WORK INSTRUCTIONS:
Scan the entries for lines with "have" and say how many there are, with nothing more.

PROVIDED DATA:
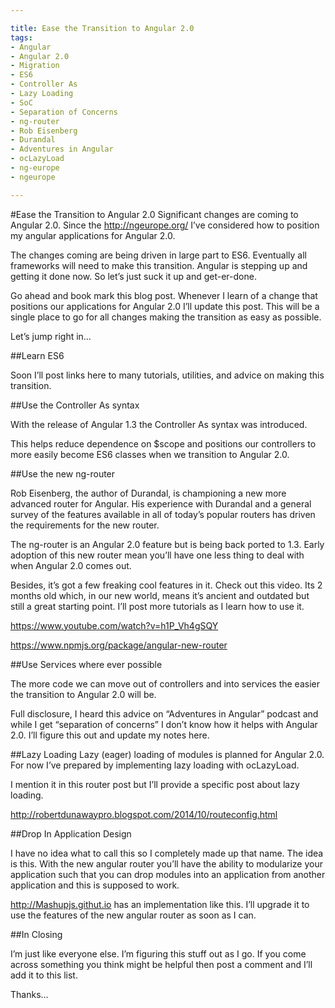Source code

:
 ```yaml
---

title: Ease the Transition to Angular 2.0
tags:
- Angular
- Angular 2.0
- Migration
- ES6
- Controller As
- Lazy Loading
- SoC
- Separation of Concerns
- ng-router
- Rob Eisenberg
- Durandal
- Adventures in Angular
- ocLazyLoad
- ng-europe
- ngeurope

---
```


#Ease the Transition to Angular 2.0
Significant changes are coming to Angular 2.0.  Since the http://ngeurope.org/ I’ve considered how to position my angular applications for Angular 2.0.

The changes coming are being driven in large part to ES6.  Eventually all frameworks will need to make this transition.  Angular is stepping up and getting it done now.  So let’s just suck it up and get-er-done.

Go ahead and book mark this blog post.  Whenever I learn of a change that positions our applications for Angular 2.0 I’ll update this post.  This will be a single place to go for all changes making the transition as easy as possible.

Let’s jump right in…

##Learn ES6

Soon I’ll post links here to many tutorials, utilities, and advice on making this transition.

##Use the Controller As syntax

With the release of Angular 1.3 the Controller As syntax was introduced.

This helps reduce dependence on $scope and positions our controllers to more easily become ES6 classes when we transition to Angular 2.0.

##Use the new ng-router

Rob Eisenberg, the author of Durandal, is championing a new more advanced router for Angular.  His experience with Durandal and a general survey of the features available in all of today’s popular routers has driven the requirements for the new router.

The ng-router is an Angular 2.0 feature but is being back ported to 1.3.  Early adoption of this new router mean you’ll have one less thing to deal with when Angular 2.0 comes out.

Besides, it’s got a few freaking cool features in it.  Check out this video.  Its 2 months old which, in our new world, means it’s ancient and outdated but still a great starting point.  I’ll post more tutorials as I learn how to use it.

https://www.youtube.com/watch?v=h1P_Vh4gSQY

https://www.npmjs.org/package/angular-new-router

##Use Services where ever possible

The more code we can move out of controllers and into services the easier the transition to Angular 2.0 will be.

Full disclosure, I heard this advice on “Adventures in Angular” podcast and while I get “separation of concerns” I don’t know how it helps with Angular 2.0.  I’ll figure this out and update my notes here.

##Lazy Loading
Lazy (eager) loading of modules is planned for Angular 2.0.
For now I’ve prepared by implementing lazy loading with ocLazyLoad.

I mention it in this router post but I’ll provide a specific post about lazy loading.

http://robertdunawaypro.blogspot.com/2014/10/routeconfig.html

##Drop In Application Design

I have no idea what to call this so I completely made up that name.  The idea is this.  With the new angular router you’ll have the ability to modularize your application such that you can drop modules into an application from another application and this is supposed to work.

http://Mashupjs.githut.io  has an implementation like this.  I’ll upgrade it to use the features of the new angular router as soon as I can.

##In Closing

I’m just like everyone else.  I’m figuring this stuff out as I go.  If you come across something you think might be helpful then post a comment and I’ll add it to this list.

Thanks…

ANSWER TO THIS TASK:
2